Historian Mirza Adigozal bey writes: "One of these districts is Dizak. Its chieftain is called Melik Yegan. He escaped from Lori and during the reign of Nader Shah and by his command he sat on the throne of the chieftaincy and gained respect."

== Biography ==
Melik Avan moved to the village of Tugh in Dizak where he became a melik. Here his father restored the Gtich monastery. Avan erected a magnificent church in the village and fortified the settlement with circumferential walls. The Palace of Dizak Meliks he built in the same village decorated with Armenian inscriptions is still preserved today.

From 1722 to 1728, he participated in the liberation struggle of Armenians against foreign domination under the command of Davit Bek. The military talent of the ruler of the Principality of Dizak was noted by the Persian and Russian courts.

During the reign of Empress of Russia Anna Ioannovna he went with his retinue to Russia, where he met with a wonderful reception. The Russian tsarina for the services rendered by him to Peter the Great during the Persian campaigns granted melik Avan the rank of major general and various orders.

The Persian Shah Nader in 1736 appointed him khan and beylerbey of all the provinces of the Karabakh khanate. He was raised to the baronial dignity of the Holy Roman Empire by the Emperor of Austria under the name of Johann von Giovanni.

In 1741, Avan Khan at the invitation of Elizabeth of Russia attended the celebrations on the occasion of her coronation. At the festivities the khan negotiated and held a series of meetings with the queen and high-ranking officials of Russia.

After returning to his homeland in Dizak melik Avan-Khan did not live long. He died in 1744 and was buried in the tomb of the church of his fortress Tugh. An inscription on his tombstone reads:

== Family ==
He had at least two wives. One of them was Armenian Khanum-aga begum, who is mentioned on the wall of the church of St. Hovhannes in the village of Tugh. Cyril Toumanoff mentions his wife Gohar-Khanum.

He had many sons: Aram, Esayi, Altoukhan, Bakhtam-bey, Hovsep-bey, Bagr-bey, Arakel-bey, Safar-bey, Bagum-bey, Verdi-bey, and 4 daughters: Tavar-begum, Khan-Baji-begum, Khatun-begum and Hatay-begum.

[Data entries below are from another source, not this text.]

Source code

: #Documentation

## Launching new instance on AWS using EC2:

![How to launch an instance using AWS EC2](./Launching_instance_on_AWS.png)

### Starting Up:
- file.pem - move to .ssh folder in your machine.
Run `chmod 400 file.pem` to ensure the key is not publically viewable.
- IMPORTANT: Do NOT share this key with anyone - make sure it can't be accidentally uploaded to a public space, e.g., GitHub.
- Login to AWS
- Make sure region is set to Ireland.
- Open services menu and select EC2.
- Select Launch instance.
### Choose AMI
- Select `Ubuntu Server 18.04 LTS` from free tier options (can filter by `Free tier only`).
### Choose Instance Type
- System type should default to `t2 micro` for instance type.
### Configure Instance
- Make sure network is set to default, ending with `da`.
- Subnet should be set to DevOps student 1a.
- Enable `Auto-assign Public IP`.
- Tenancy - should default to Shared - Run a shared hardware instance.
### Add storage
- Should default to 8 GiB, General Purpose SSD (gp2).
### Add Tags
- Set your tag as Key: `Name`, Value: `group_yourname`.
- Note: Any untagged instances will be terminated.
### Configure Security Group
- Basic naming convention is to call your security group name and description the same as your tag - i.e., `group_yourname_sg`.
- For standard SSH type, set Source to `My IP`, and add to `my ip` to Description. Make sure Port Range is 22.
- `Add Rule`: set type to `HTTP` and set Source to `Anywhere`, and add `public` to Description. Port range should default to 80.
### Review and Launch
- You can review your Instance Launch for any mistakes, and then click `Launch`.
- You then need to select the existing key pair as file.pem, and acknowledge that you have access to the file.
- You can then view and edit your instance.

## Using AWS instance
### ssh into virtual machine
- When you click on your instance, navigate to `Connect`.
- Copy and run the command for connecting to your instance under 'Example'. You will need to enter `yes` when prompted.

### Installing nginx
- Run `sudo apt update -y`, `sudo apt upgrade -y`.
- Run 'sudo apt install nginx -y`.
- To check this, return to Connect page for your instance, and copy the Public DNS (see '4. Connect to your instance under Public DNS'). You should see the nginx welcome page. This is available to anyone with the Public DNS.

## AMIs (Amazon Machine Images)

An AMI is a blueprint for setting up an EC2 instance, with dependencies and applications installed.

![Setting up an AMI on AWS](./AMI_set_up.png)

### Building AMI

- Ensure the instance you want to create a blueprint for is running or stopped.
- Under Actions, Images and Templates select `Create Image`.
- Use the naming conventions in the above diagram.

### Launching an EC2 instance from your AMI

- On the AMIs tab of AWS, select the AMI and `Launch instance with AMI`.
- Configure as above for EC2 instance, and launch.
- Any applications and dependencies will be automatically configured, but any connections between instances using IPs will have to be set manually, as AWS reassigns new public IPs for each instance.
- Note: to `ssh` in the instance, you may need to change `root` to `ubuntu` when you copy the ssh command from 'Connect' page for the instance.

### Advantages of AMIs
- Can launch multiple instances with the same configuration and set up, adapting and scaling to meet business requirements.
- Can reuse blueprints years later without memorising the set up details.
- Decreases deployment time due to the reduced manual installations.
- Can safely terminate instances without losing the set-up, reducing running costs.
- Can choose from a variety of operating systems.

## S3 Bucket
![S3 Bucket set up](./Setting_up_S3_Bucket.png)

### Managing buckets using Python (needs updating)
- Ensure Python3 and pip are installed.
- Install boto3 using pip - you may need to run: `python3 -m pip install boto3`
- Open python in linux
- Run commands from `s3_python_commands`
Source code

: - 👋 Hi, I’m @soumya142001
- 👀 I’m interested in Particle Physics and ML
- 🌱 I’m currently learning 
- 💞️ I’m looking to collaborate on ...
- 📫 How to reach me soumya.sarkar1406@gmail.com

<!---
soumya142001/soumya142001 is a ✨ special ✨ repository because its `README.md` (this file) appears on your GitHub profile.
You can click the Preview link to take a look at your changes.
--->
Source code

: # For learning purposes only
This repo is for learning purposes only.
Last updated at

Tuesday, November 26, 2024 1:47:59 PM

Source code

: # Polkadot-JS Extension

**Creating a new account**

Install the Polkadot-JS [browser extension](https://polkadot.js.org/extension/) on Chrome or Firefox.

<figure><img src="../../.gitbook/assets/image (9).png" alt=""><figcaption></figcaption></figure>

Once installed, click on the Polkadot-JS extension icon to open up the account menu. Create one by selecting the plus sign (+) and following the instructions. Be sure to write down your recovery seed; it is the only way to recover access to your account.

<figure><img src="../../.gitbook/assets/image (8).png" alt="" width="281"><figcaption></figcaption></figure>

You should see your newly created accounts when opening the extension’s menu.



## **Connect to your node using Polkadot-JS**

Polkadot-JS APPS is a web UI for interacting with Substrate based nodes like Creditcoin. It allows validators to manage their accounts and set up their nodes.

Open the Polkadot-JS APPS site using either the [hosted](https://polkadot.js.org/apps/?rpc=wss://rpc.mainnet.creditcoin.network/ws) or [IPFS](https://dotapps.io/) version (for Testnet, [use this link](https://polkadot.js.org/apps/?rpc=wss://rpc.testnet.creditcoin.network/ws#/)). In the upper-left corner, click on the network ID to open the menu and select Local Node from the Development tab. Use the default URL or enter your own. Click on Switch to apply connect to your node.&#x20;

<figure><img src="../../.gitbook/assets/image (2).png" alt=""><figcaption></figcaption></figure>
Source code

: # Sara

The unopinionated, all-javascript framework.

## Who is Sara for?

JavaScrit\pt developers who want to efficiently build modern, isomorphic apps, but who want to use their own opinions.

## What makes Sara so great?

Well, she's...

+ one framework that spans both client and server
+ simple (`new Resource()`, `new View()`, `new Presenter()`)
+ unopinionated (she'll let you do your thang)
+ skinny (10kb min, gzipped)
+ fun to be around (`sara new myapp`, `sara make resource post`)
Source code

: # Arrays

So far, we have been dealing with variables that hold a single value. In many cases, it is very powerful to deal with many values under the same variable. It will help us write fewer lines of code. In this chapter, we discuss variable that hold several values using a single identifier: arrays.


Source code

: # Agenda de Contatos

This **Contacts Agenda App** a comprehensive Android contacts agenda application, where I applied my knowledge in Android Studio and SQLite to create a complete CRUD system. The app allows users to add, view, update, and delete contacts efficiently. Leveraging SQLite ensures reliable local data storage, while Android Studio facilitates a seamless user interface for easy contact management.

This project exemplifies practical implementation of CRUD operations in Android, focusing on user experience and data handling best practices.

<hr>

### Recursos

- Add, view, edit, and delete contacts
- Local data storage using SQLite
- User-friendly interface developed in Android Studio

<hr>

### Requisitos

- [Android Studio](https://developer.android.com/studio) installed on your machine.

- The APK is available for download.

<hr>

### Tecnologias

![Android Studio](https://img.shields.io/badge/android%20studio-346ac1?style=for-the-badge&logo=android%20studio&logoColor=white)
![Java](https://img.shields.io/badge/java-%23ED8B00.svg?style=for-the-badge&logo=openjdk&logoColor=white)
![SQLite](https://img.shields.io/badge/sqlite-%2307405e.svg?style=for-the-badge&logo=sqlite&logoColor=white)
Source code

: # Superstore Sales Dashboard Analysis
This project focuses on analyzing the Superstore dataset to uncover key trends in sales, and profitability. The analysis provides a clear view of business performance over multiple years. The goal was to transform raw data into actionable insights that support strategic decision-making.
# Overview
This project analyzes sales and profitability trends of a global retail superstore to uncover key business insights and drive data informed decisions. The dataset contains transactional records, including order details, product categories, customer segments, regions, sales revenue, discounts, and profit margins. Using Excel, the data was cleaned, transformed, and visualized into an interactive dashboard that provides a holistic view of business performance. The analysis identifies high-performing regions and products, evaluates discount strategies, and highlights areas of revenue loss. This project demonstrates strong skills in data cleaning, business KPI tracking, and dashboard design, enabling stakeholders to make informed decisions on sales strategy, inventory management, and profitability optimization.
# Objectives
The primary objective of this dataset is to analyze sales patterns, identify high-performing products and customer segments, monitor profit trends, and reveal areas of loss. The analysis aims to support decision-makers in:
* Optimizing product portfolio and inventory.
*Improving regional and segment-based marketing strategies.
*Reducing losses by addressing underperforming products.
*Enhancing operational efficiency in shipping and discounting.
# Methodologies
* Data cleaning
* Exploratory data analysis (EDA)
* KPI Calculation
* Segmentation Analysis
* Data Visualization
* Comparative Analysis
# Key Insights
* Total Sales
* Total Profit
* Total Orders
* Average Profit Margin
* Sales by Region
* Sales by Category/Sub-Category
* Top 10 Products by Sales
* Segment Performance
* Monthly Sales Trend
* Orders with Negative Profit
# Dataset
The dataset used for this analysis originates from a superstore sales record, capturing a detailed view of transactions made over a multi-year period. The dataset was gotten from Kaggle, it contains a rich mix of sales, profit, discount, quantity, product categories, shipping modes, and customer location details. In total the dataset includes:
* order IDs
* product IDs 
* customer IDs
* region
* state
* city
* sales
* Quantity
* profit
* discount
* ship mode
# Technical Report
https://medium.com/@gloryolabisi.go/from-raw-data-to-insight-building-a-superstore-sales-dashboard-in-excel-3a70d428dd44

The first two sons successively inherited from their father the titles of meliks. Two other sons were forcibly held hostage at the Shah's court were converted to Islam and elevated in Iran to the rank of khan. The remaining sons and their families continued to live in Karabakh under various surnames.

== See also ==

- Dizak
- Esayi Abu-Muse
- Aslan-bey Melik-Yeganyan

== Sources ==

- Anvar Chiningizoglu. Məlik Yeqan və onun törəmələri. "Soy" elmi-kütləvi dərgi, 2011, №3, p. 23-34.
- Emïn, Joseph (1792). Life and Adventures of Emin Joseph Emin, 1726–1809. Baptist mission Press. pp. 339–341.

- Cyril Toumanoff. Manuel de généalogie et de chronologie pour l'histoire de la Caucasie chrétien (Arménie - Géorgie - Albanie). p. 258.
- Hewsen, Robert (1972). The Meliks Of Eastern Armenia I. p. 322.

- Maghalyan, Artak (2012). "Art︠s︡akhskie melikstva i melikskie doma v XVII-XIX vv."

- Raffi (2010). "The five melikdoms of Karabagh, (1600-1827)"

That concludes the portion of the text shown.